Still, no reason for Virim to know this.

“I have no choice.” she said. “The fleet may win today, may come tomorrow. We must have others to fight for us. With querinalo we cannot recruit. Without it … Even then we would be sorely pressed. Humans are not wolves to quickly learn to hunt together, and even the best packs are those that have hunted together for a long time.”

“A compromise, then.” Virim spoke to her with remarkable lack of vacillation. “I will tell you where you can find others to fight for you.”

“What?” Firekeeper said. “Who?”

“The Bound,” Virim replied eagerly. “They have vowed themselves to me and my defense. They could be brought here through the gates.”

“Too late,” Firekeeper retorted.

She saw a marine about to attack Wort from behind and loosed an arrow to stop him. Wort, absorbed with the soldier he had been fighting, didn’t even notice.
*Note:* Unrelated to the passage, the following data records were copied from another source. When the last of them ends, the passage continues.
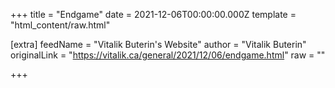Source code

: 
+++
title = "Endgame"
date = 2021-12-06T00:00:00.000Z
template = "html_content/raw.html"

[extra]
feedName = "Vitalik Buterin's Website"
author = "Vitalik Buterin"
originalLink = "https://vitalik.ca/general/2021/12/06/endgame.html"
raw = ""

+++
One of the armed landing craft did, and a quickly aimed arrow shredded leaves from Virim’s tree.

“Stop that!” Virim cried, and fell again to panicked ovine bleating that needed no translation. “You’re putting us in danger!”

As Firekeeper fit another arrow to her bowstring, she heard the mountain sheep utter what had to be a profanity, although she recognized neither it nor the language in which it was spoken. Part of her brain did take idle note that whatever the word was, it could be shaped by a sheep’s mouth.

She took careful aim. and the sailor behind the big bow on the landing craft fell back, bending over his thigh. Distance and the sounds of the sea and other battles drowned out his screams, but Firekeeper had no difficulty imagining them.